▶ [Assignment] Your answer must consist of exactly the lines below, starting with the line with "## References" and going on through the line with "- #PAPER [A Brief", and nothing else.

▶ [Exercise input]
»»

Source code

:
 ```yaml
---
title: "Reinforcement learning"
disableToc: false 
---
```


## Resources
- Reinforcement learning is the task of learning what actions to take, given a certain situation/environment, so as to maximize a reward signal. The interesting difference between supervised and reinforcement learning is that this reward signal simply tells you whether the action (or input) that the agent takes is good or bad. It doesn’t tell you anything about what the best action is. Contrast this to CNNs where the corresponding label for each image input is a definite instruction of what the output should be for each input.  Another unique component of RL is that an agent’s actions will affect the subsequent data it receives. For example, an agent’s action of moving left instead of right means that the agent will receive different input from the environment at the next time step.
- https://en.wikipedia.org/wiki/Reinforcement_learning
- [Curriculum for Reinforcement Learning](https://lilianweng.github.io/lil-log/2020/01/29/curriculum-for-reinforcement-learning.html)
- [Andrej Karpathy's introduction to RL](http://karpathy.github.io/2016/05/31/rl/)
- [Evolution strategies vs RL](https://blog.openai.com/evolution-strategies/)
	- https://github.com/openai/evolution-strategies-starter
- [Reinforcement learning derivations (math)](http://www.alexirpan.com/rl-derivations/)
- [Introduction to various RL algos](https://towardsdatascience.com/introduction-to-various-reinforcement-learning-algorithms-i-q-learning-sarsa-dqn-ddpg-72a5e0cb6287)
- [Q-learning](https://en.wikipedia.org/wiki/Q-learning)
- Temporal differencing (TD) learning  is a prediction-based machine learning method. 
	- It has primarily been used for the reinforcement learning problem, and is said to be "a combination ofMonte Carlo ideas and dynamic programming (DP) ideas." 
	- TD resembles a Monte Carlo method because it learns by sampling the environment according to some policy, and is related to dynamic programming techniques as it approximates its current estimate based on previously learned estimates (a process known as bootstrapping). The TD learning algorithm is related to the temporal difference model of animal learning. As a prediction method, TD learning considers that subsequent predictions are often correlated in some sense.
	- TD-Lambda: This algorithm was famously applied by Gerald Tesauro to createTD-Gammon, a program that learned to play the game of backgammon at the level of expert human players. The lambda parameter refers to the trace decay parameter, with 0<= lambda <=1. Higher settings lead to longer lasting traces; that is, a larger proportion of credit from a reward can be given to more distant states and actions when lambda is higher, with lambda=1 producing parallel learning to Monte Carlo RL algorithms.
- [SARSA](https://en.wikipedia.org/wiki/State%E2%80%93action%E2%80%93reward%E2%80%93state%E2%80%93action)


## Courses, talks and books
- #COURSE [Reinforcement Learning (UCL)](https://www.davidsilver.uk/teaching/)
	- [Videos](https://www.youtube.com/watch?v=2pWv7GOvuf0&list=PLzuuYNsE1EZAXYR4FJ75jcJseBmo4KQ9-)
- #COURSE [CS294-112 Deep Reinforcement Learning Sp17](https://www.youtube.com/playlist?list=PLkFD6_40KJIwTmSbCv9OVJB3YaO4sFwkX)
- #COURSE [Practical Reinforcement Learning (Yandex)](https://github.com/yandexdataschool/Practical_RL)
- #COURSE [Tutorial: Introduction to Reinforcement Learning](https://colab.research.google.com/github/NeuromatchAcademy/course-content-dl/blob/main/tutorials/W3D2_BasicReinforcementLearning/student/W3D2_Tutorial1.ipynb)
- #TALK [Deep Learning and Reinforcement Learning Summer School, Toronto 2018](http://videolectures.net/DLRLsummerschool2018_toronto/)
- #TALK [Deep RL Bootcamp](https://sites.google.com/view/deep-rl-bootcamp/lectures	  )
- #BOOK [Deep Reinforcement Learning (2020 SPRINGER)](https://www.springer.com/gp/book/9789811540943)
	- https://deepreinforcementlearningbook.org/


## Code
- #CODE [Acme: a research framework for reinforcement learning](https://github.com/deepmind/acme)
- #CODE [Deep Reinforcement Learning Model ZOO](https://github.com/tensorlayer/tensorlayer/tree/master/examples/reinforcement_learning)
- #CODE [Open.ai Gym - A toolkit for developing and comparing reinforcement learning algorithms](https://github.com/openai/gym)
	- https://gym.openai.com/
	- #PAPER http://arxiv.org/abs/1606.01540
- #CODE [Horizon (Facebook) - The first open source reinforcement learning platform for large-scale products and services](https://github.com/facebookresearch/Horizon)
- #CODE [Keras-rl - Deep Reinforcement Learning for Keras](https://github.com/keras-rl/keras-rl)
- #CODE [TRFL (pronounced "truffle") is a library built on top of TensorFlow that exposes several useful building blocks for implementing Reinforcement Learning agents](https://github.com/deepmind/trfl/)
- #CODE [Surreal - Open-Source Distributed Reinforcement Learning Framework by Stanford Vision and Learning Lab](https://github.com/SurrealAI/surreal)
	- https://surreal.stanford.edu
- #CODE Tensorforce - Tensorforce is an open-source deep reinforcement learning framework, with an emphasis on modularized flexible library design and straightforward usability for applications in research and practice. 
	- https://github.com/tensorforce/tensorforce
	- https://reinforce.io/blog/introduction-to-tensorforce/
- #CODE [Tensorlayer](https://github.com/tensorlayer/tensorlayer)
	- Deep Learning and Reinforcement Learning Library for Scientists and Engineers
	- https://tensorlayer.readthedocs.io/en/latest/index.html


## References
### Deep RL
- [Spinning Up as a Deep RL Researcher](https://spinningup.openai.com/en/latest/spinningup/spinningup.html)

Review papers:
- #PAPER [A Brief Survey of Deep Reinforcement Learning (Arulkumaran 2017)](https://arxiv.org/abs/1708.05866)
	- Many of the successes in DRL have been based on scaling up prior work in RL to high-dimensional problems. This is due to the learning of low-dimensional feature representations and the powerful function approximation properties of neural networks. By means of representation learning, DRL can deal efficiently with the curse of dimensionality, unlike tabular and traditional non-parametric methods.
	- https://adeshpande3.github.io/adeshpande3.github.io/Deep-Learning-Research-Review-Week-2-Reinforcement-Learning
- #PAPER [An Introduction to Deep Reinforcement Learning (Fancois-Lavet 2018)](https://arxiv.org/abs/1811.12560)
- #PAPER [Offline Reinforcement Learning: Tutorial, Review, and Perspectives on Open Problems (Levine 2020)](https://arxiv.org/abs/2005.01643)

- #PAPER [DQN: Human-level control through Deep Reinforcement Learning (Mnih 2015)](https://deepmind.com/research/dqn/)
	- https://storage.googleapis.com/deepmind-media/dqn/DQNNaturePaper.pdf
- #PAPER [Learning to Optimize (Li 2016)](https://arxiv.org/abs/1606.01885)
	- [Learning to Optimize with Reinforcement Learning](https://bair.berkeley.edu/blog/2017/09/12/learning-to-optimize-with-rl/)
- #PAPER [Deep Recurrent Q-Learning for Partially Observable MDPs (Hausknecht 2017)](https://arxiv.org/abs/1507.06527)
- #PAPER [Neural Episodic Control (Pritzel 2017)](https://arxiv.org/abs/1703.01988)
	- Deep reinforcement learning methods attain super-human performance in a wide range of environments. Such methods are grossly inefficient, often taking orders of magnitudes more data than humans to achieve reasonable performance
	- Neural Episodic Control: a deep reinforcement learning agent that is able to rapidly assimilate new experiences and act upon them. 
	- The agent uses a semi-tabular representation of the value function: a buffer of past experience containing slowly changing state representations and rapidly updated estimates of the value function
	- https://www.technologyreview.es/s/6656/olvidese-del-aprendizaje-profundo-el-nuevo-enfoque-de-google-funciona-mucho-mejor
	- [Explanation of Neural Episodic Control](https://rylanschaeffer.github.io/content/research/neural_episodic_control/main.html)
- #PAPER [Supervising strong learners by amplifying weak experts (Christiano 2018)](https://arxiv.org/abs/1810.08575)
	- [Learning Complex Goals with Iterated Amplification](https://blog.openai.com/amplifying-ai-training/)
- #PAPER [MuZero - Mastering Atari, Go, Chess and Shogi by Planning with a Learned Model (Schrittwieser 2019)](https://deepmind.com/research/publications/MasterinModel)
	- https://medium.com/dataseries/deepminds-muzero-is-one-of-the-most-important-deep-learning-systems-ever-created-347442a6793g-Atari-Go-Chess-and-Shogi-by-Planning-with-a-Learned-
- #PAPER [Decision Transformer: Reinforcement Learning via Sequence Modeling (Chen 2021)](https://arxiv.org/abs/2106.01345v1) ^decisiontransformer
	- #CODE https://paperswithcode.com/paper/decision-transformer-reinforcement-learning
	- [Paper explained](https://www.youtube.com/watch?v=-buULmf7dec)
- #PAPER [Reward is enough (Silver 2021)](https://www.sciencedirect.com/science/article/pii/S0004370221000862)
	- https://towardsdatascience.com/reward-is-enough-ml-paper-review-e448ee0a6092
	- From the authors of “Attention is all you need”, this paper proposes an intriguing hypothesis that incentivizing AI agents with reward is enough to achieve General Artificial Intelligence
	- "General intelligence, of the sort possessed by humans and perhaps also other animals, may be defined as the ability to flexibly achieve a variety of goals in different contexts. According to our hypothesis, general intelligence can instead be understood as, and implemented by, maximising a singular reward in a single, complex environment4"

««

▶ [Solution]
## References
### Deep RL
- [Spinning Up as a Deep RL Researcher](https://spinningup.openai.com/en/latest/spinningup/spinningup.html)

Review papers:
- #PAPER [A Brief Survey of Deep Reinforcement Learning (Arulkumaran 2017)](https://arxiv.org/abs/1708.05866)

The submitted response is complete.